Negotiations have been postponed over a fallout regarding labour reforms as well as other issues.
It had been hoped that a deal would have been reached by the end of the year but the liberalisation proposals regarding labour practices were dubbed as “irrational” by the left-wing Greek government led by Alexis Tsipras.
Government spokesman Dimitris Tzanakopoulos said the two sides would have “a clearer picture” of where negotiations stood at a Eurozone Finance Ministers’ meeting on January 26.
Finance Minister Euclid Tsakalotos will travel to Paris on Wednesday to meet his French counterpart, Michel Sapin, to discuss the bailout talks.
Greece is in a deep economic crisis and has rejected past attempts to impose strict austerity economic measures on the Hellenic country.
Back in December Mr Tzanakopoulos got into a war of words with the International Monetary Fund (IMF), one of the country’s creditors, after the financial body stated that the country’s budget targets were “simply not credible”.

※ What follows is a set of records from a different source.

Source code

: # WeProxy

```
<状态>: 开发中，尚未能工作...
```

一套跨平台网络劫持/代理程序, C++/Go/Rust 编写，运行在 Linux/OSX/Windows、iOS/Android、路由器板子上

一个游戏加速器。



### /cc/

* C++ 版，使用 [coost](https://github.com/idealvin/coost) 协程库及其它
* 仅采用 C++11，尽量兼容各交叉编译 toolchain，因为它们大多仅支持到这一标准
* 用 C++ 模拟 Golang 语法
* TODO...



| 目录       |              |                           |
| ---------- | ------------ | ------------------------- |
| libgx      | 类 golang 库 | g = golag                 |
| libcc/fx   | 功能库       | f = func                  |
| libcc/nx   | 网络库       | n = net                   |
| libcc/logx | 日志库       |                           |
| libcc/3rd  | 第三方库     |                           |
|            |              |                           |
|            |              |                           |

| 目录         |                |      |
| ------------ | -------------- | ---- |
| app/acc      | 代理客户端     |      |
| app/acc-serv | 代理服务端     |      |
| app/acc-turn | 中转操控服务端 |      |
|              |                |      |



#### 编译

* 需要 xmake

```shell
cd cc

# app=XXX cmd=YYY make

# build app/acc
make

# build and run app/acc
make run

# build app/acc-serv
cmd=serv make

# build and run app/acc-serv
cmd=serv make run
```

Maurice Obstfeld, the IMF’s chief economist, and Poul Thomsen, director of the IMF’s European department, said cuts to investment and discretionary spending had “gone too far” and would prevent the Greek economy from recovering.
Mr Tzanakopoulos hit back saying the IMF had “betrayed” the country by trying to impose what he saw as extreme measures.
The IMF’s frustration casts further doubt on its participation in the country’s third rescue programme, which is a key objective for eurozone governments in Germany, the Netherlands, and Finland.